== Available data

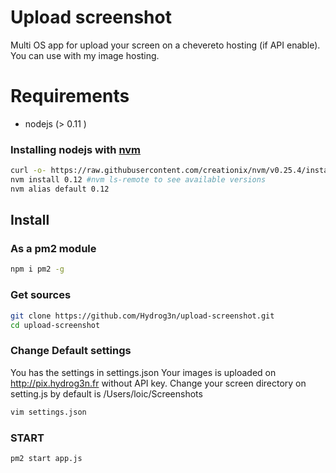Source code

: # Upload screenshot

Multi OS app for upload your screen on a chevereto hosting (if API enable).
You can use with my image hosting. 

# Requirements

- nodejs (> 0.11 )

### Installing nodejs with [nvm](https://github.com/creationix/nvm)

```bash
curl -o- https://raw.githubusercontent.com/creationix/nvm/v0.25.4/install.sh | bash
nvm install 0.12 #nvm ls-remote to see available versions
nvm alias default 0.12
```

## Install

### As a pm2 module

```bash
npm i pm2 -g
```
### Get sources 

```bash
git clone https://github.com/Hydrog3n/upload-screenshot.git
cd upload-screenshot
```

### Change Default settings

You has the settings in settings.json
Your images is uploaded on http://pix.hydrog3n.fr without API key. 
Change your screen directory on setting.js by default is /Users/loic/Screenshots
```bash
vim settings.json
```

### START 
```bash
pm2 start app.js
```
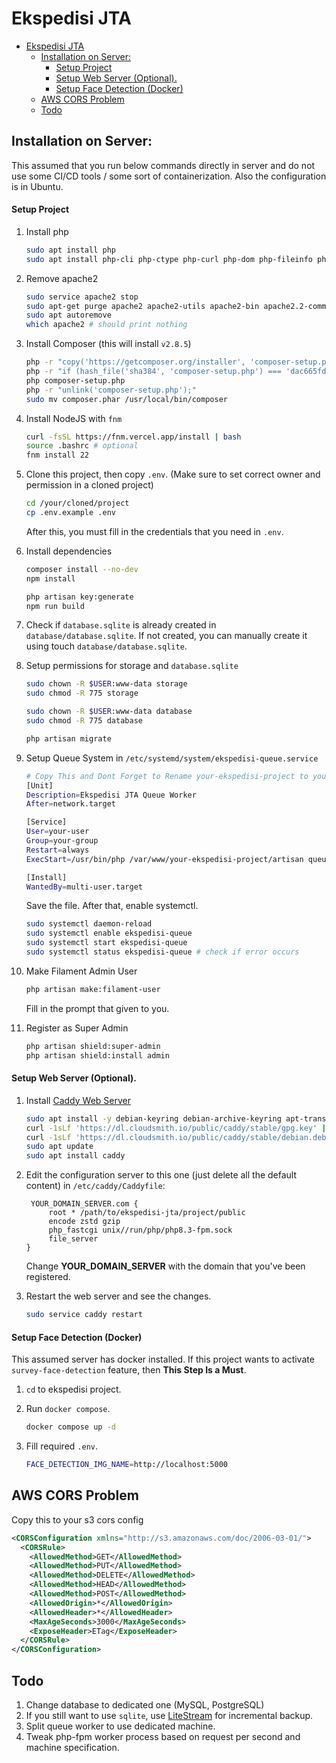 # Ekspedisi JTA

- [Ekspedisi JTA](#ekspedisi-jta)
  - [Installation on Server:](#installation-on-server)
      - [Setup Project](#setup-project)
      - [Setup Web Server (Optional).](#setup-web-server-optional)
      - [Setup Face Detection (Docker)](#setup-face-detection-docker)
  - [AWS CORS Problem](#aws-cors-problem)
  - [Todo](#todo)


## Installation on Server:
This assumed that you run below commands directly in server and do not use some CI/CD tools / some sort of containerization. Also the configuration is in Ubuntu.

#### Setup Project
1. Install php
   ```bash
   sudo apt install php
   sudo apt install php-cli php-ctype php-curl php-dom php-fileinfo php-mbstring php-pdo php-tokenizer php-xml php-intl php-imap php-sqlite3 php-zip php-imagick php-gd
   ```

2. Remove apache2
   ```bash
   sudo service apache2 stop
   sudo apt-get purge apache2 apache2-utils apache2-bin apache2.2-common
   sudo apt autoremove
   which apache2 # should print nothing
   ```

3. Install Composer (this will install `v2.8.5`)
   ```bash
   php -r "copy('https://getcomposer.org/installer', 'composer-setup.php');"
   php -r "if (hash_file('sha384', 'composer-setup.php') === 'dac665fdc30fdd8ec78b38b9800061b4150413ff2e3b6f88543c636f7cd84f6db9189d43a81e5503cda447da73c7e5b6') { echo 'Installer verified'.PHP_EOL; } else { echo 'Installer corrupt'.PHP_EOL; unlink('composer-setup.php'); exit(1); }"
   php composer-setup.php
   php -r "unlink('composer-setup.php');"
   sudo mv composer.phar /usr/local/bin/composer
   ```

4. Install NodeJS with `fnm`
   ```bash
   curl -fsSL https://fnm.vercel.app/install | bash
   source .bashrc # optional
   fnm install 22
   ```

5. Clone this project, then copy `.env`. (Make sure to set correct owner and permission in a cloned project)
   ```bash
   cd /your/cloned/project
   cp .env.example .env
   ```
   After this, you must fill in the credentials that you need in `.env`.

6. Install dependencies
   ```bash
   composer install --no-dev
   npm install

   php artisan key:generate
   npm run build
   ```

7. Check if `database.sqlite` is already created in `database/database.sqlite`. If not created, you can manually create it using touch `database/database.sqlite`.

8. Setup permissions for storage and `database.sqlite`
   ```bash
   sudo chown -R $USER:www-data storage
   sudo chmod -R 775 storage

   sudo chown -R $USER:www-data database
   sudo chmod -R 775 database

   php artisan migrate
   ```

9. Setup Queue System in `/etc/systemd/system/ekspedisi-queue.service`
   ```bash
   # Copy This and Dont Forget to Rename your-ekspedisi-project to your project
   [Unit]
   Description=Ekspedisi JTA Queue Worker
   After=network.target

   [Service]
   User=your-user
   Group=your-group
   Restart=always
   ExecStart=/usr/bin/php /var/www/your-ekspedisi-project/artisan queue:work

   [Install]
   WantedBy=multi-user.target   
   ```

   Save the file. After that, enable systemctl.
   ```bash
   sudo systemctl daemon-reload
   sudo systemctl enable ekspedisi-queue
   sudo systemctl start ekspedisi-queue
   sudo systemctl status ekspedisi-queue # check if error occurs
   ```

10. Make Filament Admin User
    ```bash
    php artisan make:filament-user
    ```
    Fill in the prompt that given to you.

11. Register as Super Admin
    ```bash
    php artisan shield:super-admin
    php artisan shield:install admin
    ```


#### Setup Web Server (Optional).
1. Install [Caddy Web Server](https://caddyserver.com/)
   ```bash
   sudo apt install -y debian-keyring debian-archive-keyring apt-transport-https curl
   curl -1sLf 'https://dl.cloudsmith.io/public/caddy/stable/gpg.key' | sudo gpg --dearmor -o /usr/share/keyrings/caddy-stable-archive-keyring.gpg
   curl -1sLf 'https://dl.cloudsmith.io/public/caddy/stable/debian.deb.txt' | sudo tee /etc/apt/sources.list.d/caddy-stable.list
   sudo apt update
   sudo apt install caddy
   ```

2. Edit the configuration server to this one (just delete all the default content) in `/etc/caddy/Caddyfile`:
   ```caddy
    YOUR_DOMAIN_SERVER.com {
        root * /path/to/ekspedisi-jta/project/public
        encode zstd gzip
        php_fastcgi unix//run/php/php8.3-fpm.sock
        file_server
   }
   ```
   Change **YOUR_DOMAIN_SERVER** with the domain that you've been registered.

3. Restart the web server and see the changes.
   ```bash
   sudo service caddy restart
   ```

#### Setup Face Detection (Docker)
This assumed server has docker installed. If this project wants to activate `survey-face-detection` feature, then **This Step Is a Must**. 

1. `cd` to ekspedisi project.

2. Run `docker compose`.
   ```bash
   docker compose up -d
   ```

3. Fill required `.env`.
   ```bash
   FACE_DETECTION_IMG_NAME=http://localhost:5000
   ```

## AWS CORS Problem
Copy this to your s3 cors config
```xml
<CORSConfiguration xmlns="http://s3.amazonaws.com/doc/2006-03-01/">
  <CORSRule>
    <AllowedMethod>GET</AllowedMethod>
    <AllowedMethod>PUT</AllowedMethod>
    <AllowedMethod>DELETE</AllowedMethod>
    <AllowedMethod>HEAD</AllowedMethod>
    <AllowedMethod>POST</AllowedMethod>
    <AllowedOrigin>*</AllowedOrigin>
    <AllowedHeader>*</AllowedHeader>
    <MaxAgeSeconds>3000</MaxAgeSeconds>
    <ExposeHeader>ETag</ExposeHeader>
  </CORSRule>
</CORSConfiguration>
```

## Todo
1. Change database to dedicated one (MySQL, PostgreSQL)
2. If you still want to use `sqlite`, use [LiteStream](https://litestream.io) for incremental backup.
3. Split queue worker to use dedicated machine.
4. Tweak php-fpm worker process based on request per second and machine specification.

====

Your instructions: Exclude the pictures, then retype every record exactly.

Answer for this exercise:
Source code

: # Upload screenshot

Multi OS app for upload your screen on a chevereto hosting (if API enable).
You can use with my image hosting. 

# Requirements

- nodejs (> 0.11 )

### Installing nodejs with [nvm](https://github.com/creationix/nvm)

```bash
curl -o- https://raw.githubusercontent.com/creationix/nvm/v0.25.4/install.sh | bash
nvm install 0.12 #nvm ls-remote to see available versions
nvm alias default 0.12
```

## Install

### As a pm2 module

```bash
npm i pm2 -g
```
### Get sources 

```bash
git clone https://github.com/Hydrog3n/upload-screenshot.git
cd upload-screenshot
```

### Change Default settings

You has the settings in settings.json
Your images is uploaded on http://pix.hydrog3n.fr without API key. 
Change your screen directory on setting.js by default is /Users/loic/Screenshots
```bash
vim settings.json
```

### START 
```bash
pm2 start app.js
```
 # Ekspedisi JTA

- [Ekspedisi JTA](#ekspedisi-jta)
  - [Installation on Server:](#installation-on-server)
      - [Setup Project](#setup-project)
      - [Setup Web Server (Optional).](#setup-web-server-optional)
      - [Setup Face Detection (Docker)](#setup-face-detection-docker)
  - [AWS CORS Problem](#aws-cors-problem)
  - [Todo](#todo)


## Installation on Server:
This assumed that you run below commands directly in server and do not use some CI/CD tools / some sort of containerization. Also the configuration is in Ubuntu.

#### Setup Project
1. Install php
   ```bash
   sudo apt install php
   sudo apt install php-cli php-ctype php-curl php-dom php-fileinfo php-mbstring php-pdo php-tokenizer php-xml php-intl php-imap php-sqlite3 php-zip php-imagick php-gd
   ```

2. Remove apache2
   ```bash
   sudo service apache2 stop
   sudo apt-get purge apache2 apache2-utils apache2-bin apache2.2-common
   sudo apt autoremove
   which apache2 # should print nothing
   ```

3. Install Composer (this will install `v2.8.5`)
   ```bash
   php -r "copy('https://getcomposer.org/installer', 'composer-setup.php');"
   php -r "if (hash_file('sha384', 'composer-setup.php') === 'dac665fdc30fdd8ec78b38b9800061b4150413ff2e3b6f88543c636f7cd84f6db9189d43a81e5503cda447da73c7e5b6') { echo 'Installer verified'.PHP_EOL; } else { echo 'Installer corrupt'.PHP_EOL; unlink('composer-setup.php'); exit(1); }"
   php composer-setup.php
   php -r "unlink('composer-setup.php');"
   sudo mv composer.phar /usr/local/bin/composer
   ```

4. Install NodeJS with `fnm`
   ```bash
   curl -fsSL https://fnm.vercel.app/install | bash
   source .bashrc # optional
   fnm install 22
   ```

5. Clone this project, then copy `.env`. (Make sure to set correct owner and permission in a cloned project)
   ```bash
   cd /your/cloned/project
   cp .env.example .env
   ```
   After this, you must fill in the credentials that you need in `.env`.

6. Install dependencies
   ```bash
   composer install --no-dev
   npm install

   php artisan key:generate
   npm run build
   ```

7. Check if `database.sqlite` is already created in `database/database.sqlite`. If not created, you can manually create it using touch `database/database.sqlite`.

8. Setup permissions for storage and `database.sqlite`
   ```bash
   sudo chown -R $USER:www-data storage
   sudo chmod -R 775 storage

   sudo chown -R $USER:www-data database
   sudo chmod -R 775 database

   php artisan migrate
   ```

9. Setup Queue System in `/etc/systemd/system/ekspedisi-queue.service`
   ```bash
   # Copy This and Dont Forget to Rename your-ekspedisi-project to your project
   [Unit]
   Description=Ekspedisi JTA Queue Worker
   After=network.target

   [Service]
   User=your-user
   Group=your-group
   Restart=always
   ExecStart=/usr/bin/php /var/www/your-ekspedisi-project/artisan queue:work

   [Install]
   WantedBy=multi-user.target   
   ```

   Save the file. After that, enable systemctl.
   ```bash
   sudo systemctl daemon-reload
   sudo systemctl enable ekspedisi-queue
   sudo systemctl start ekspedisi-queue
   sudo systemctl status ekspedisi-queue # check if error occurs
   ```

10. Make Filament Admin User
    ```bash
    php artisan make:filament-user
    ```
    Fill in the prompt that given to you.

11. Register as Super Admin
    ```bash
    php artisan shield:super-admin
    php artisan shield:install admin
    ```


#### Setup Web Server (Optional).
1. Install [Caddy Web Server](https://caddyserver.com/)
   ```bash
   sudo apt install -y debian-keyring debian-archive-keyring apt-transport-https curl
   curl -1sLf 'https://dl.cloudsmith.io/public/caddy/stable/gpg.key' | sudo gpg --dearmor -o /usr/share/keyrings/caddy-stable-archive-keyring.gpg
   curl -1sLf 'https://dl.cloudsmith.io/public/caddy/stable/debian.deb.txt' | sudo tee /etc/apt/sources.list.d/caddy-stable.list
   sudo apt update
   sudo apt install caddy
   ```

2. Edit the configuration server to this one (just delete all the default content) in `/etc/caddy/Caddyfile`:
   ```caddy
    YOUR_DOMAIN_SERVER.com {
        root * /path/to/ekspedisi-jta/project/public
        encode zstd gzip
        php_fastcgi unix//run/php/php8.3-fpm.sock
        file_server
   }
   ```
   Change **YOUR_DOMAIN_SERVER** with the domain that you've been registered.

3. Restart the web server and see the changes.
   ```bash
   sudo service caddy restart
   ```

#### Setup Face Detection (Docker)
This assumed server has docker installed. If this project wants to activate `survey-face-detection` feature, then **This Step Is a Must**. 

1. `cd` to ekspedisi project.

2. Run `docker compose`.
   ```bash
   docker compose up -d
   ```

3. Fill required `.env`.
   ```bash
   FACE_DETECTION_IMG_NAME=http://localhost:5000
   ```

## AWS CORS Problem
Copy this to your s3 cors config
```xml
<CORSConfiguration xmlns="http://s3.amazonaws.com/doc/2006-03-01/">
  <CORSRule>
    <AllowedMethod>GET</AllowedMethod>
    <AllowedMethod>PUT</AllowedMethod>
    <AllowedMethod>DELETE</AllowedMethod>
    <AllowedMethod>HEAD</AllowedMethod>
    <AllowedMethod>POST</AllowedMethod>
    <AllowedOrigin>*</AllowedOrigin>
    <AllowedHeader>*</AllowedHeader>
    <MaxAgeSeconds>3000</MaxAgeSeconds>
    <ExposeHeader>ETag</ExposeHeader>
  </CORSRule>
</CORSConfiguration>
```

## Todo
1. Change database to dedicated one (MySQL, PostgreSQL)
2. If you still want to use `sqlite`, use [LiteStream](https://litestream.io) for incremental backup.
3. Split queue worker to use dedicated machine.
4. Tweak php-fpm worker process based on request per second and machine specification.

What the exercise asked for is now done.